> PROVIDED DATA:
□ □ □ □

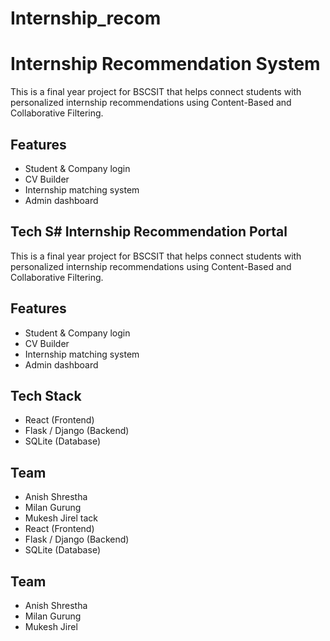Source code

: # Internship_recom
# Internship Recommendation System

This is a final year project for BSCSIT that helps connect students with personalized internship recommendations using Content-Based and Collaborative Filtering.

## Features
- Student & Company login
- CV Builder
- Internship matching system
- Admin dashboard

## Tech S# Internship Recommendation Portal

This is a final year project for BSCSIT that helps connect students with personalized internship recommendations using Content-Based and Collaborative Filtering.

## Features
- Student & Company login
- CV Builder
- Internship matching system
- Admin dashboard

## Tech Stack
- React (Frontend)
- Flask / Django (Backend)
- SQLite (Database)

## Team
- Anish Shrestha
- Milan Gurung
- Mukesh Jirel
tack
- React (Frontend)
- Flask / Django (Backend)
- SQLite (Database)

## Team
- Anish Shrestha
- Milan Gurung
- Mukesh Jirel
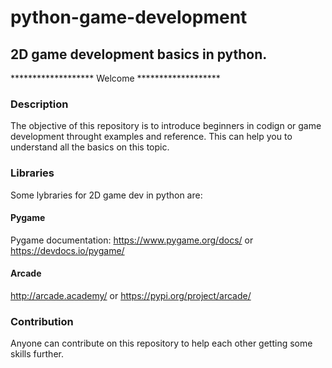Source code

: # python-game-development
## 2D game development basics in python.

******************* Welcome *******************

### Description

The objective of this repository is to introduce beginners in codign or game development throught examples and reference. This can help you to understand all the basics on this topic.

### Libraries

Some lybraries for 2D game dev in python are:
#### Pygame
Pygame documentation:
https://www.pygame.org/docs/
or
https://devdocs.io/pygame/

#### Arcade
http://arcade.academy/
or
https://pypi.org/project/arcade/

### Contribution

Anyone can contribute on this repository to help each other getting some skills further.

□ □ □ □

> WORK TASK: From the first line to the last, output the data exactly, without the pictures.

> RESPONSE:
Source code

: # Internship_recom
# Internship Recommendation System

This is a final year project for BSCSIT that helps connect students with personalized internship recommendations using Content-Based and Collaborative Filtering.

## Features
- Student & Company login
- CV Builder
- Internship matching system
- Admin dashboard

## Tech S# Internship Recommendation Portal

This is a final year project for BSCSIT that helps connect students with personalized internship recommendations using Content-Based and Collaborative Filtering.

## Features
- Student & Company login
- CV Builder
- Internship matching system
- Admin dashboard

## Tech Stack
- React (Frontend)
- Flask / Django (Backend)
- SQLite (Database)

## Team
- Anish Shrestha
- Milan Gurung
- Mukesh Jirel
tack
- React (Frontend)
- Flask / Django (Backend)
- SQLite (Database)

## Team
- Anish Shrestha
- Milan Gurung
- Mukesh Jirel
Source code

: # python-game-development
## 2D game development basics in python.

******************* Welcome *******************

### Description

The objective of this repository is to introduce beginners in codign or game development throught examples and reference. This can help you to understand all the basics on this topic.

### Libraries

Some lybraries for 2D game dev in python are:
#### Pygame
Pygame documentation:
https://www.pygame.org/docs/
or
https://devdocs.io/pygame/

#### Arcade
http://arcade.academy/
or
https://pypi.org/project/arcade/

### Contribution

Anyone can contribute on this repository to help each other getting some skills further.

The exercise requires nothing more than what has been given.